> **WHAT YOU NEED TO DO**
Among the entries below, one line contains "### 2.2 Design" and another contains "#### 2.3.6 Min. Year". Transcribe those two lines and every line between them, exactly.

================

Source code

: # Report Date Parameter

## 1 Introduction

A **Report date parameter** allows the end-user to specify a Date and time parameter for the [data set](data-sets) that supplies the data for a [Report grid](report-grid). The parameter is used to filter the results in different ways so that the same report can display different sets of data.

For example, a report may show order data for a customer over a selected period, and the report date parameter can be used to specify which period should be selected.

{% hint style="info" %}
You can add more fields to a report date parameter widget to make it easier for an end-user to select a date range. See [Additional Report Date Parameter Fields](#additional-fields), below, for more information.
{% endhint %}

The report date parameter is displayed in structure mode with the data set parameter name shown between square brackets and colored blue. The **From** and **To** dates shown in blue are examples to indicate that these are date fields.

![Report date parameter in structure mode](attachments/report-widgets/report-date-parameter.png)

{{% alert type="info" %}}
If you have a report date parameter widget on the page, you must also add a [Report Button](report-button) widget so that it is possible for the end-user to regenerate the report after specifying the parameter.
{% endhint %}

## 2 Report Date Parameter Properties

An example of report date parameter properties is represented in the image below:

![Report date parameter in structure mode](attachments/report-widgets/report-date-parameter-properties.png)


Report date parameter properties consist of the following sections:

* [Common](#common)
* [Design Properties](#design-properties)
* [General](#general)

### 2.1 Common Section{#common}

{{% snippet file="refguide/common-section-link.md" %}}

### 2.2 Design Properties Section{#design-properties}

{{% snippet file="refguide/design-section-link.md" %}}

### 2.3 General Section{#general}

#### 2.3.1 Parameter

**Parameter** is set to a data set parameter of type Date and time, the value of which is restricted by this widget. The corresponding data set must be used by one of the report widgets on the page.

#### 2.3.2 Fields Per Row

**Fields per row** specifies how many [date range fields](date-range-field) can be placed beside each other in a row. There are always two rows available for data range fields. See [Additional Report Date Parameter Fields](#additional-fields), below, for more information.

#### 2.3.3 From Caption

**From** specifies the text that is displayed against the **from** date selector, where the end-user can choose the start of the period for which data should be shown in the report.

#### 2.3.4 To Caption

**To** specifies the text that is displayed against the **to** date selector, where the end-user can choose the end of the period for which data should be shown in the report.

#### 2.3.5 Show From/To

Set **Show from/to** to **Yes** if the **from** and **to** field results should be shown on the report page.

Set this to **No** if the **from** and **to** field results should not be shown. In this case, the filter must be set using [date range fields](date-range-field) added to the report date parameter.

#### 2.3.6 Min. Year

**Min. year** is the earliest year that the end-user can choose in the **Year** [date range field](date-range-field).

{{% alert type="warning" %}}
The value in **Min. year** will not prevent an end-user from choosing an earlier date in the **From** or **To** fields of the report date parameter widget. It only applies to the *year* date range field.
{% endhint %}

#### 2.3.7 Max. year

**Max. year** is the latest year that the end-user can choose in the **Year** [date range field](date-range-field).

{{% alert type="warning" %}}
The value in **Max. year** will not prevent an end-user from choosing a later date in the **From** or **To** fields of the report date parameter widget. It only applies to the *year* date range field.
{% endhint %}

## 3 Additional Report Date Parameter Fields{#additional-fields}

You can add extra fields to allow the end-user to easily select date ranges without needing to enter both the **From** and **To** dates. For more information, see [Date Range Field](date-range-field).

================

> **RESULT BELOW**
### 2.2 Design Properties Section{#design-properties}

{{% snippet file="refguide/design-section-link.md" %}}

### 2.3 General Section{#general}

#### 2.3.1 Parameter

**Parameter** is set to a data set parameter of type Date and time, the value of which is restricted by this widget. The corresponding data set must be used by one of the report widgets on the page.

#### 2.3.2 Fields Per Row

**Fields per row** specifies how many [date range fields](date-range-field) can be placed beside each other in a row. There are always two rows available for data range fields. See [Additional Report Date Parameter Fields](#additional-fields), below, for more information.

#### 2.3.3 From Caption

**From** specifies the text that is displayed against the **from** date selector, where the end-user can choose the start of the period for which data should be shown in the report.

#### 2.3.4 To Caption

**To** specifies the text that is displayed against the **to** date selector, where the end-user can choose the end of the period for which data should be shown in the report.

#### 2.3.5 Show From/To

Set **Show from/to** to **Yes** if the **from** and **to** field results should be shown on the report page.

Set this to **No** if the **from** and **to** field results should not be shown. In this case, the filter must be set using [date range fields](date-range-field) added to the report date parameter.

#### 2.3.6 Min. Year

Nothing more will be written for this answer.